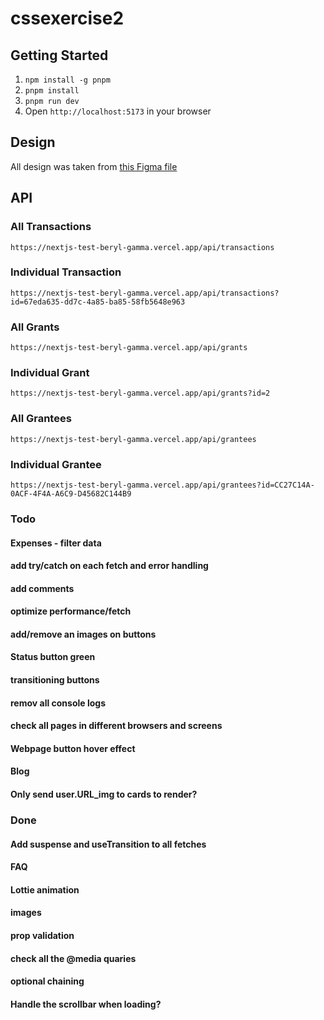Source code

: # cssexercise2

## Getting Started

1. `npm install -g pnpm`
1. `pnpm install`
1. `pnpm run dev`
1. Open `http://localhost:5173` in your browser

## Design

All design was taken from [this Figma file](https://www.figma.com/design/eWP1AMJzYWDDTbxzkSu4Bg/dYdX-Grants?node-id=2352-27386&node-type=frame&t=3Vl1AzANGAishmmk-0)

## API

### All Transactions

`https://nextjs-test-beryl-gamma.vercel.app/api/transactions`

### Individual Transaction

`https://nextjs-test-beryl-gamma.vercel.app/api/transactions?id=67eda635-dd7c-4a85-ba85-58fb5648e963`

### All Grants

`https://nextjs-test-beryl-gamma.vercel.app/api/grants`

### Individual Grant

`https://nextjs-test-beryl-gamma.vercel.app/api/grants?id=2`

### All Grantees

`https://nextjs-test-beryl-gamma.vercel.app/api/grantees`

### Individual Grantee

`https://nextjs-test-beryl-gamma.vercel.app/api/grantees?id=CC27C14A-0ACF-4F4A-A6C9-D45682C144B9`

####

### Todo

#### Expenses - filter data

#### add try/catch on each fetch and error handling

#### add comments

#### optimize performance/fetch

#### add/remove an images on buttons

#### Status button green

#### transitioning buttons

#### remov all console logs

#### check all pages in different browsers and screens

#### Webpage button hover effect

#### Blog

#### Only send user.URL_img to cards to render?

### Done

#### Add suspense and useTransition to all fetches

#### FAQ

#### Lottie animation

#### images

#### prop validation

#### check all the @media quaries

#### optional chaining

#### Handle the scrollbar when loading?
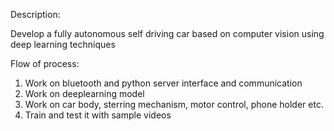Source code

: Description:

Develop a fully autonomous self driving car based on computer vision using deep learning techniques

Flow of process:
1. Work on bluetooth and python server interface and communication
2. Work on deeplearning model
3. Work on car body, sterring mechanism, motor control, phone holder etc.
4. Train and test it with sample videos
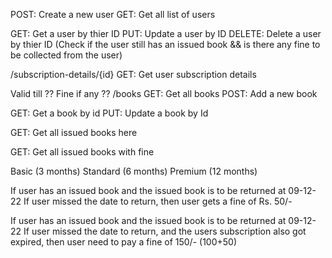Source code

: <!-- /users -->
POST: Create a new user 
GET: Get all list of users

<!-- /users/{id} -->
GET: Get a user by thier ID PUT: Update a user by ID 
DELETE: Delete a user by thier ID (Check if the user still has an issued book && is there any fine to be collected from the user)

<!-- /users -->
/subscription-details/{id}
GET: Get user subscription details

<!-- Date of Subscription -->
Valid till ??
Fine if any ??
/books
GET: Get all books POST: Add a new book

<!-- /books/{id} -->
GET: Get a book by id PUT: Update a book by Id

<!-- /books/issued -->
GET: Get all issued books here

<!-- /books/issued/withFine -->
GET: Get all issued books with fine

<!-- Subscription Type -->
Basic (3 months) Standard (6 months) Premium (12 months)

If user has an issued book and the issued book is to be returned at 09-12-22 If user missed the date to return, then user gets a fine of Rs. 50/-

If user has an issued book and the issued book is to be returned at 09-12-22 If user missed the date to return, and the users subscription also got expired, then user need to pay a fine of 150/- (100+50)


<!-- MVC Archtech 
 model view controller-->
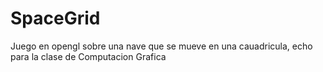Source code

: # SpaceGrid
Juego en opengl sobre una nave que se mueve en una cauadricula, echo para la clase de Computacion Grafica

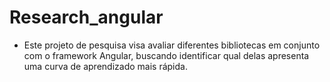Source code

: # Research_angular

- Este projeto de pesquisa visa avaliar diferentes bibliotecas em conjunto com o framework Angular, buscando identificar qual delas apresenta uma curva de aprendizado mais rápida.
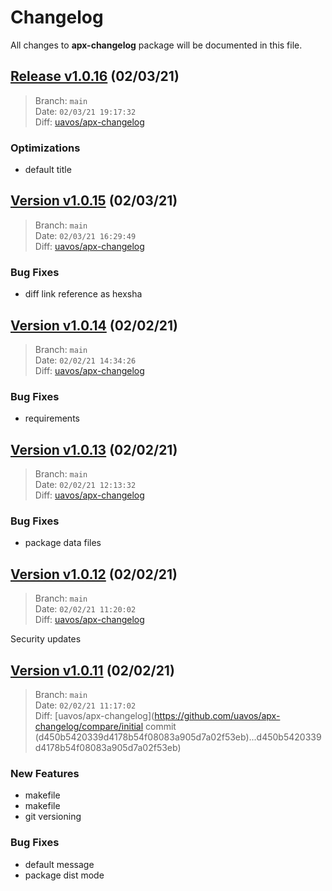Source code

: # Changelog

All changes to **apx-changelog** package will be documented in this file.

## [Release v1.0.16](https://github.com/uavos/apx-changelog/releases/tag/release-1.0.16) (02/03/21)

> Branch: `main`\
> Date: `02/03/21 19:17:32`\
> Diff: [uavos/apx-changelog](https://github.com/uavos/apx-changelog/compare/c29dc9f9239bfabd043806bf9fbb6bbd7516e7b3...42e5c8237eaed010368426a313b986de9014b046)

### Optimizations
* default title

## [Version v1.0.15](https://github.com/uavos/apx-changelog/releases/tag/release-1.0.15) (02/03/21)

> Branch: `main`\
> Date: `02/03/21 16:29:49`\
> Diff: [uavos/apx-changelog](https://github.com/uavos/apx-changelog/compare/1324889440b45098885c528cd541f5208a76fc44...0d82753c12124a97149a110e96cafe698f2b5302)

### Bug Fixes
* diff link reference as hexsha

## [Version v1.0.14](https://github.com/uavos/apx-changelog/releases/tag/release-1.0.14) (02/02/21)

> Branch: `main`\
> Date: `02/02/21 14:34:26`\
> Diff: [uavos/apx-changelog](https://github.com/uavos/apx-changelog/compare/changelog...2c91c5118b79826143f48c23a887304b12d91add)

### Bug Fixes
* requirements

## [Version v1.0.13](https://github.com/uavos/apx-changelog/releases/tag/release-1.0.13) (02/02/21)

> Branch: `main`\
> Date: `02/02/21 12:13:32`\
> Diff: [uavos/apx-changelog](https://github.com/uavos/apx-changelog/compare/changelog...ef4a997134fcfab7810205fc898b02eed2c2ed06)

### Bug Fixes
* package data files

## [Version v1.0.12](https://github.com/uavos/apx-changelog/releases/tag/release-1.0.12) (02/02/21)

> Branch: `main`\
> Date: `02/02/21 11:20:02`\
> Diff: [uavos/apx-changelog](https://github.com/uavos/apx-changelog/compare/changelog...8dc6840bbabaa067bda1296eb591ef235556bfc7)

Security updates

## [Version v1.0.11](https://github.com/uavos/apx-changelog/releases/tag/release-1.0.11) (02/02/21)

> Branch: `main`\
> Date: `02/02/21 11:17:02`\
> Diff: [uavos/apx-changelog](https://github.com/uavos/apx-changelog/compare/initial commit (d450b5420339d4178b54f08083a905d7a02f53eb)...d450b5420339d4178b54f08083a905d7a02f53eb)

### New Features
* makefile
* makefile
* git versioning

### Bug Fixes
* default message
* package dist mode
---
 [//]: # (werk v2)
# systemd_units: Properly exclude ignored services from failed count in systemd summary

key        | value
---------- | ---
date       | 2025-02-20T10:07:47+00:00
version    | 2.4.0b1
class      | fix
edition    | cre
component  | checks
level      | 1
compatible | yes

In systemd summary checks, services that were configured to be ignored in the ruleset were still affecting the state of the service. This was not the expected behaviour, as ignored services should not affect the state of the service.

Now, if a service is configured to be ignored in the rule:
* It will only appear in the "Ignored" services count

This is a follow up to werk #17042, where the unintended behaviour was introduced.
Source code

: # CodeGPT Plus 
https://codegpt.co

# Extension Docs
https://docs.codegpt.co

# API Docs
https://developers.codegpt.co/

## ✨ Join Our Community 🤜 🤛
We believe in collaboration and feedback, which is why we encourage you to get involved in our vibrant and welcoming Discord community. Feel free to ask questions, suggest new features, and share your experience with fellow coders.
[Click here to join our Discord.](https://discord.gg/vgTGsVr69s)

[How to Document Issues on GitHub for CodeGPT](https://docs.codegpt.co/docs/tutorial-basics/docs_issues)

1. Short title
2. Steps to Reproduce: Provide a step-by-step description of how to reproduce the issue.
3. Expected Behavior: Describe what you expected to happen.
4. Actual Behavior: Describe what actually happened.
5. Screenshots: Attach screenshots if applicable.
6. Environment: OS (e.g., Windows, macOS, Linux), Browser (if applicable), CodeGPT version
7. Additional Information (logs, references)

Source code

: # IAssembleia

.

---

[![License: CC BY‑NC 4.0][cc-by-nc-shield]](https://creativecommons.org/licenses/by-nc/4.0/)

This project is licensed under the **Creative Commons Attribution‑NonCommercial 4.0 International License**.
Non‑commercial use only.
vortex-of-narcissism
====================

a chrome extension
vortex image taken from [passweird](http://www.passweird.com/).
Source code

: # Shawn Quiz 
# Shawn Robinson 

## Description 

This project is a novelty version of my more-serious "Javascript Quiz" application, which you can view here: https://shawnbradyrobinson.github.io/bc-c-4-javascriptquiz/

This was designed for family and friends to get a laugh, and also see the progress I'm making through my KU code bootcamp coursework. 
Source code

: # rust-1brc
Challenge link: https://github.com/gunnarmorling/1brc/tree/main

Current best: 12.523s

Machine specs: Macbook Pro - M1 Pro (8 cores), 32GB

**Activity**
Return the stretch of data that begins with the line showing "### Individual Grantee" and goes on through the line showing "GET: Get a user", exactly, with pictures removed.

**Response to the exercise**
### Individual Grantee

`https://nextjs-test-beryl-gamma.vercel.app/api/grantees?id=CC27C14A-0ACF-4F4A-A6C9-D45682C144B9`

####

### Todo

#### Expenses - filter data

#### add try/catch on each fetch and error handling

#### add comments

#### optimize performance/fetch

#### add/remove an images on buttons

#### Status button green

#### transitioning buttons

#### remov all console logs

#### check all pages in different browsers and screens

#### Webpage button hover effect

#### Blog

#### Only send user.URL_img to cards to render?

### Done

#### Add suspense and useTransition to all fetches

#### FAQ

#### Lottie animation

#### images

#### prop validation

#### check all the @media quaries

#### optional chaining

#### Handle the scrollbar when loading?
Source code

: Description:

Develop a fully autonomous self driving car based on computer vision using deep learning techniques

Flow of process:
1. Work on bluetooth and python server interface and communication
2. Work on deeplearning model
3. Work on car body, sterring mechanism, motor control, phone holder etc.
4. Train and test it with sample videos
Source code

: <!-- /users -->
POST: Create a new user 
GET: Get all list of users

<!-- /users/{id} -->
GET: Get a user by thier ID PUT: Update a user by ID 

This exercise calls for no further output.